The Window and the Widow

Some days, the grief of losing my husband seems completely unavoidable—especially on rainy days. It’s as if the grief itself is sewn into the clouds, soaked into the sky’s gray, and whispered in the rhythm of the raindrops as they tap against the roof, the street, and the windows.

It’s raining here today. On rainy days like this one, Scott, the dogs, and I would snuggle up together. We’d listen to the rain’s lullaby, take long naps, and laugh at the funny snores from our new puppy, Oliver. The house would be filled with simple joy—quiet, comforting, and whole.

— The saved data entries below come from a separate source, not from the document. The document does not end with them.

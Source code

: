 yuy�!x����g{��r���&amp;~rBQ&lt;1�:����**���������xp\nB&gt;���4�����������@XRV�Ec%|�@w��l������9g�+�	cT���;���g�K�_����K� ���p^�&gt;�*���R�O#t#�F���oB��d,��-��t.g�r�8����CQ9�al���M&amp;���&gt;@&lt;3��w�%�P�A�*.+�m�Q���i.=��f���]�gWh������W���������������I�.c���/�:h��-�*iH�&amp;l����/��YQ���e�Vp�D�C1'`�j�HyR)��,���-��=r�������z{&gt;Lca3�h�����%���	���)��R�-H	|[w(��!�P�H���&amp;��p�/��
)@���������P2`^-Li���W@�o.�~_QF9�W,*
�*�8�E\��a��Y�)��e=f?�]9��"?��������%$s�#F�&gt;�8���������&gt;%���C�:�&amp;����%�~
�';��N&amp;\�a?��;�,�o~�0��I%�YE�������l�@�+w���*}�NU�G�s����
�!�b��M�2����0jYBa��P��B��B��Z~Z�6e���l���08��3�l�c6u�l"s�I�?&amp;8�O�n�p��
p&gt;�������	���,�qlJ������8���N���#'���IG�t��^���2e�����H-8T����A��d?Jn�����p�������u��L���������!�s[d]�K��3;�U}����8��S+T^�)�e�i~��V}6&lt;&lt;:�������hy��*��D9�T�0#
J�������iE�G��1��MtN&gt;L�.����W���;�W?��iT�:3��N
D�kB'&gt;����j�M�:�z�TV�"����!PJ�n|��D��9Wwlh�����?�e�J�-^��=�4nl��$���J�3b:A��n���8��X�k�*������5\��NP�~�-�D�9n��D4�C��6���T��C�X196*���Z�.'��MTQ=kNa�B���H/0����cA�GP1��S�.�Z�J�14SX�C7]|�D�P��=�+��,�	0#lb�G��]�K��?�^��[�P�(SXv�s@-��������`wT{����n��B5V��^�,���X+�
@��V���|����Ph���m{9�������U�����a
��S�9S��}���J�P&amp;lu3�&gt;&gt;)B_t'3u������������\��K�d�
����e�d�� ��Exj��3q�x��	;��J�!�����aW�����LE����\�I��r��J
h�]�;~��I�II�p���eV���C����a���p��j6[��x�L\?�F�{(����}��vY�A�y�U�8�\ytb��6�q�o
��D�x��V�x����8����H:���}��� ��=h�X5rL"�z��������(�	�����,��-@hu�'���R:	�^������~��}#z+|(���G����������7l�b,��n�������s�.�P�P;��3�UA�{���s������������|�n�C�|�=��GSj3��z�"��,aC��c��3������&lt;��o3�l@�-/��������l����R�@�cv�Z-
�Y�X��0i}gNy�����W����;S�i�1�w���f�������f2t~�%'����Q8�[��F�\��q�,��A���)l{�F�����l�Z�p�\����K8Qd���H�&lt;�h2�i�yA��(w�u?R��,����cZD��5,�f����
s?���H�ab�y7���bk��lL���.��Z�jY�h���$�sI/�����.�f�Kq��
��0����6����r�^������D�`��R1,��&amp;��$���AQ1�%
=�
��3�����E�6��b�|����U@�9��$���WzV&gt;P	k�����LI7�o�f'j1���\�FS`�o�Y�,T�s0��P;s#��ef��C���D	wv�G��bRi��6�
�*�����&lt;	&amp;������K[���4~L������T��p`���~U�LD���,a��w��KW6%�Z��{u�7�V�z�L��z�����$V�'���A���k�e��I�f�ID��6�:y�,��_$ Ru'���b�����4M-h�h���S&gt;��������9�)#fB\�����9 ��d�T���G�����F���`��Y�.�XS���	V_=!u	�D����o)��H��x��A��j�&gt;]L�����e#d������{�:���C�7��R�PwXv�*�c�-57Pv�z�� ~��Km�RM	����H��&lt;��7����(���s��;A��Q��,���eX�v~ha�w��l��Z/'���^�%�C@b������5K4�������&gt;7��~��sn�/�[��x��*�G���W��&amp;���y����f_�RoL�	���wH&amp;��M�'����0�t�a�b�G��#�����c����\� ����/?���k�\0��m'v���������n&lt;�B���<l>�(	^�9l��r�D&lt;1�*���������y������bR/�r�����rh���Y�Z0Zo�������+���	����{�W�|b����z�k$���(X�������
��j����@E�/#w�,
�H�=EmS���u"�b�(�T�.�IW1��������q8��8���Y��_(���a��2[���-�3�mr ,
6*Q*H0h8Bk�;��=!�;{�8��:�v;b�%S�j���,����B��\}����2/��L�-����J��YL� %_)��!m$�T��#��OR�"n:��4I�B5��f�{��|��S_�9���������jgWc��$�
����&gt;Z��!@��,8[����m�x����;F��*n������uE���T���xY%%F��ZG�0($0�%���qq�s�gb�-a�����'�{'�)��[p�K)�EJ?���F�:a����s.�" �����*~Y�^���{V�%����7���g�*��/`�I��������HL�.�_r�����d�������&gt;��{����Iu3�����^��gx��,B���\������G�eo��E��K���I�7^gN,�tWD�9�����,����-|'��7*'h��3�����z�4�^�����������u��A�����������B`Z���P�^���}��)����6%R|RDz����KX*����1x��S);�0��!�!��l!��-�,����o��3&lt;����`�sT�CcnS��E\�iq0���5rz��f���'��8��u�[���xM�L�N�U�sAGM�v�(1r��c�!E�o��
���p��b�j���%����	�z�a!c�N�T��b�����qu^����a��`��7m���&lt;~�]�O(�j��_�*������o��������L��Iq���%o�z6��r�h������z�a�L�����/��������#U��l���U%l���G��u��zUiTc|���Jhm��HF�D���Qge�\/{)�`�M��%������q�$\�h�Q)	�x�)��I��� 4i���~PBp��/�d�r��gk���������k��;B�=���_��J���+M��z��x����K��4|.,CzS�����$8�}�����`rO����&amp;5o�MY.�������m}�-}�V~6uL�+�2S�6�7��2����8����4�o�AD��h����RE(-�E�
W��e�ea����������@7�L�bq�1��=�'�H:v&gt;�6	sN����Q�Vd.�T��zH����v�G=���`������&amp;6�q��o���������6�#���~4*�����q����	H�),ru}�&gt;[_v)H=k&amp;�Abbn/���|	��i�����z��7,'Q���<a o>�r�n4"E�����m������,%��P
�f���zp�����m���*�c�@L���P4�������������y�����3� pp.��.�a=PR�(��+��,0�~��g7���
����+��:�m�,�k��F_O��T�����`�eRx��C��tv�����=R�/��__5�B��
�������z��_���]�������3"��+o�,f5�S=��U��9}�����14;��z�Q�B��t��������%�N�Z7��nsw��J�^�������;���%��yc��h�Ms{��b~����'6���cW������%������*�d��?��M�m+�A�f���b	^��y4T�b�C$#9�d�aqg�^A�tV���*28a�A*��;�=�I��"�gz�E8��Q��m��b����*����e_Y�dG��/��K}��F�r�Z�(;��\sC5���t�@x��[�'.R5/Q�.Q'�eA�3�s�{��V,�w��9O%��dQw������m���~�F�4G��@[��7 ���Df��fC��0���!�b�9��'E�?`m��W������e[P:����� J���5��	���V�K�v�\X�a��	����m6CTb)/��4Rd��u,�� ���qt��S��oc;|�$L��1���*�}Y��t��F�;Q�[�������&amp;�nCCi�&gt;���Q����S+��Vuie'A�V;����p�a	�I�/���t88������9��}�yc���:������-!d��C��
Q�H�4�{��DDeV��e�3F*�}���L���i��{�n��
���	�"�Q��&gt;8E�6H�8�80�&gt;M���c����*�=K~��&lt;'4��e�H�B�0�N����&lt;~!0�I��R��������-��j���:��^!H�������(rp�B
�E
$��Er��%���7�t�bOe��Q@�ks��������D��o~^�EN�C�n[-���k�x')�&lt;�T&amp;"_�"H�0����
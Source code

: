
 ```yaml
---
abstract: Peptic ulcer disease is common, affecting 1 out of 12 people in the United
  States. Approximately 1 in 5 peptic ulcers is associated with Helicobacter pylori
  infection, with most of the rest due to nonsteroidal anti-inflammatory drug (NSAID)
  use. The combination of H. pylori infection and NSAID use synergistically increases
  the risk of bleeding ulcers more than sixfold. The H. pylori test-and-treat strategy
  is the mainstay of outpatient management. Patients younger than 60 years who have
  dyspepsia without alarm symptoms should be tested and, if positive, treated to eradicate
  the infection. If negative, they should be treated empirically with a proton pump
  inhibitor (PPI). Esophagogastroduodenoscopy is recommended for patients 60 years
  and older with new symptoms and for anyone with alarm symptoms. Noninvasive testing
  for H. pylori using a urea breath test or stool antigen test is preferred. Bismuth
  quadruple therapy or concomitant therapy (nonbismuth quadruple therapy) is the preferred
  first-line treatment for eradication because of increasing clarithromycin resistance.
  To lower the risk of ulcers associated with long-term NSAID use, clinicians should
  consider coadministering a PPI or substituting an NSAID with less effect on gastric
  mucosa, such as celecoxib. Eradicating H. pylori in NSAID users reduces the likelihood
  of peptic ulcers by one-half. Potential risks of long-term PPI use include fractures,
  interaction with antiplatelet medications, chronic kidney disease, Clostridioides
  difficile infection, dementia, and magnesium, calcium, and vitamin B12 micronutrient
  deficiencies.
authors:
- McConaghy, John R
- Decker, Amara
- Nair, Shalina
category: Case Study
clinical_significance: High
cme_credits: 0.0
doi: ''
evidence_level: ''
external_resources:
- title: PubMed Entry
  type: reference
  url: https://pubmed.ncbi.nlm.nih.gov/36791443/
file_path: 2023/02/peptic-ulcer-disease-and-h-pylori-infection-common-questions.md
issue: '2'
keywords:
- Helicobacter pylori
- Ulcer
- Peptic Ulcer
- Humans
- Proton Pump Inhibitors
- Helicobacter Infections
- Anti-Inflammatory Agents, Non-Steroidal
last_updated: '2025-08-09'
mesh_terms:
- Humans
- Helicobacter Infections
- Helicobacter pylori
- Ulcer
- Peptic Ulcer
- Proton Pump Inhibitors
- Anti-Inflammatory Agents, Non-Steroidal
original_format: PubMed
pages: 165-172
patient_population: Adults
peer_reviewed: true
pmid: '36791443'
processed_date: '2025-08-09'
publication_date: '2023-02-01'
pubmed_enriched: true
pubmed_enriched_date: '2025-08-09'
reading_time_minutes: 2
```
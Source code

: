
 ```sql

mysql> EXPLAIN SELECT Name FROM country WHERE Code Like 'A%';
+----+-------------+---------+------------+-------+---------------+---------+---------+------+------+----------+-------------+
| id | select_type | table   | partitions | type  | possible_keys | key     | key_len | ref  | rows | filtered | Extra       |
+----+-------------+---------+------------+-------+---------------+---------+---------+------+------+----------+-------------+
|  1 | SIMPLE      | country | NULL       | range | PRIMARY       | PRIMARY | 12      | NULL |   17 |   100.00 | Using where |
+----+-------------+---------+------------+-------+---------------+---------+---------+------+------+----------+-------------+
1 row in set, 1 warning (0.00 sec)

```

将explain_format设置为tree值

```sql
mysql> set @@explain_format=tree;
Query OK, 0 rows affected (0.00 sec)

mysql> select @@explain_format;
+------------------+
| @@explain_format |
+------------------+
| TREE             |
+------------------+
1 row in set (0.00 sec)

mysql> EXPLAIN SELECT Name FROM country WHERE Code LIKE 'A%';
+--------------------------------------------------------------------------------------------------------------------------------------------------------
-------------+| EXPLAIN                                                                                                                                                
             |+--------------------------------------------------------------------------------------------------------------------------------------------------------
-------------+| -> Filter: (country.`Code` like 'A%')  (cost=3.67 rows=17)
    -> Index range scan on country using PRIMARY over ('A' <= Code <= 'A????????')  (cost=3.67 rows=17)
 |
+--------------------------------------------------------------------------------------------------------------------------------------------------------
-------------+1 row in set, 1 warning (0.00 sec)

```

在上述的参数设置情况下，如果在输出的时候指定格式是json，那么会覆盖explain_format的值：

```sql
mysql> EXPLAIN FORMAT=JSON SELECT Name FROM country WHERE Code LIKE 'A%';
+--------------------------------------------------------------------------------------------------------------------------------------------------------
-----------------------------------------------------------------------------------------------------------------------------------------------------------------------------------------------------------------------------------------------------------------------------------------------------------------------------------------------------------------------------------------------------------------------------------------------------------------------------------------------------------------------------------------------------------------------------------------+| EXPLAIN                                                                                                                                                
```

When Scott passed, I noticed something in Oliver. He would sit at the window, hour after hour, day after day, just staring—waiting—as if expecting Scott to walk back through the door. It was as if he too carried a grief that couldn’t be explained, only felt.

Today, as it rains, Oliver and I find ourselves back at that window. We sit together—me in reflection, him in silence—and through the glass, we share a moment of longing. We miss you, Scott. Deeply, and always.

To those of you in Widow Nation—if you find yourself holding on to memories that may seem ordinary or small, know this: those are the moments where the deepest love lives. A quiet nap. A shared laugh. A window on a rainy day. These are not just memories. They are pieces of our hearts, proof of a love that mattered.

Let the rain fall. Let the memories come. And if all you can do is sit by the window and remember, know that that, too, is love.